# What the task asks
When you restate the records, do so word for word and omit any picture they contain.

# Available data
________________________
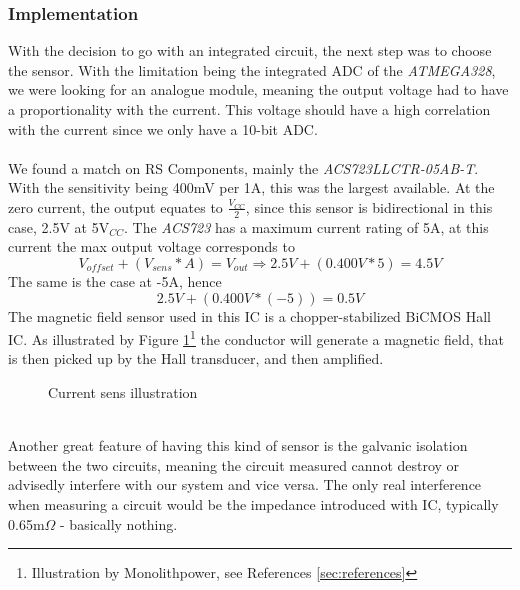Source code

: \subsubsection{Implementation}
With the decision to go with an integrated circuit, the next step was to choose the sensor. With the limitation being the integrated ADC of the \textit{ATMEGA328}, we were looking for an analogue module, meaning the output voltage had to have a proportionality with the current. This voltage should have a high correlation with the current since we only have a 10-bit ADC.
\\ \\
We found a match on RS Components, mainly the \textit{ACS723LLCTR-05AB-T}. With the sensitivity being 400mV per 1A, this was the largest available. At the zero current, the output equates to $\frac{V_{CC}}{2}$, since this sensor is bidirectional in this case, 2.5V at 5V$_{CC}$. The \textit{ACS723} has a maximum current rating of 5A, at this current the max output voltage corresponds to 
\[V_{offset}+(V_{sens}*A)=V_{out}\Rightarrow2.5V+(0.400V*5)=4.5V\]
 The same is the case at -5A, hence 
\[2.5V+(0.400V*(-5))=0.5V\]
The magnetic field sensor used in this IC is a chopper-stabilized BiCMOS Hall IC. As illustrated by Figure \ref{fig:currentSens}\footnote{Illustration by Monolithpower, see References \ref{sec:references}} the conductor will generate a magnetic field, that is then picked up by the Hall transducer, and then amplified. 
\begin{figure}[h]
    \centering
    \caption{Current sens illustration}
    \label{fig:currentSens}
\end{figure}
\\
Another great feature of having this kind of sensor is the galvanic isolation between the two circuits, meaning the circuit measured cannot destroy or advisedly interfere with our system and vice versa. The only real interference when measuring a circuit would be the impedance introduced with IC, typically 0.65m$\Omega$ - basically nothing.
________________________
# Response to the exercise
Source code

: \subsubsection{Implementation}
With the decision to go with an integrated circuit, the next step was to choose the sensor. With the limitation being the integrated ADC of the \textit{ATMEGA328}, we were looking for an analogue module, meaning the output voltage had to have a proportionality with the current. This voltage should have a high correlation with the current since we only have a 10-bit ADC.
\\ \\
We found a match on RS Components, mainly the \textit{ACS723LLCTR-05AB-T}. With the sensitivity being 400mV per 1A, this was the largest available. At the zero current, the output equates to $\frac{V_{CC}}{2}$, since this sensor is bidirectional in this case, 2.5V at 5V$_{CC}$. The \textit{ACS723} has a maximum current rating of 5A, at this current the max output voltage corresponds to 
\[V_{offset}+(V_{sens}*A)=V_{out}\Rightarrow2.5V+(0.400V*5)=4.5V\]
 The same is the case at -5A, hence 
\[2.5V+(0.400V*(-5))=0.5V\]
The magnetic field sensor used in this IC is a chopper-stabilized BiCMOS Hall IC. As illustrated by Figure \ref{fig:currentSens}\footnote{Illustration by Monolithpower, see References \ref{sec:references}} the conductor will generate a magnetic field, that is then picked up by the Hall transducer, and then amplified. 
\begin{figure}[h]
    \centering
    \caption{Current sens illustration}
    \label{fig:currentSens}
\end{figure}
\\
Another great feature of having this kind of sensor is the galvanic isolation between the two circuits, meaning the circuit measured cannot destroy or advisedly interfere with our system and vice versa. The only real interference when measuring a circuit would be the impedance introduced with IC, typically 0.65m$\Omega$ - basically nothing.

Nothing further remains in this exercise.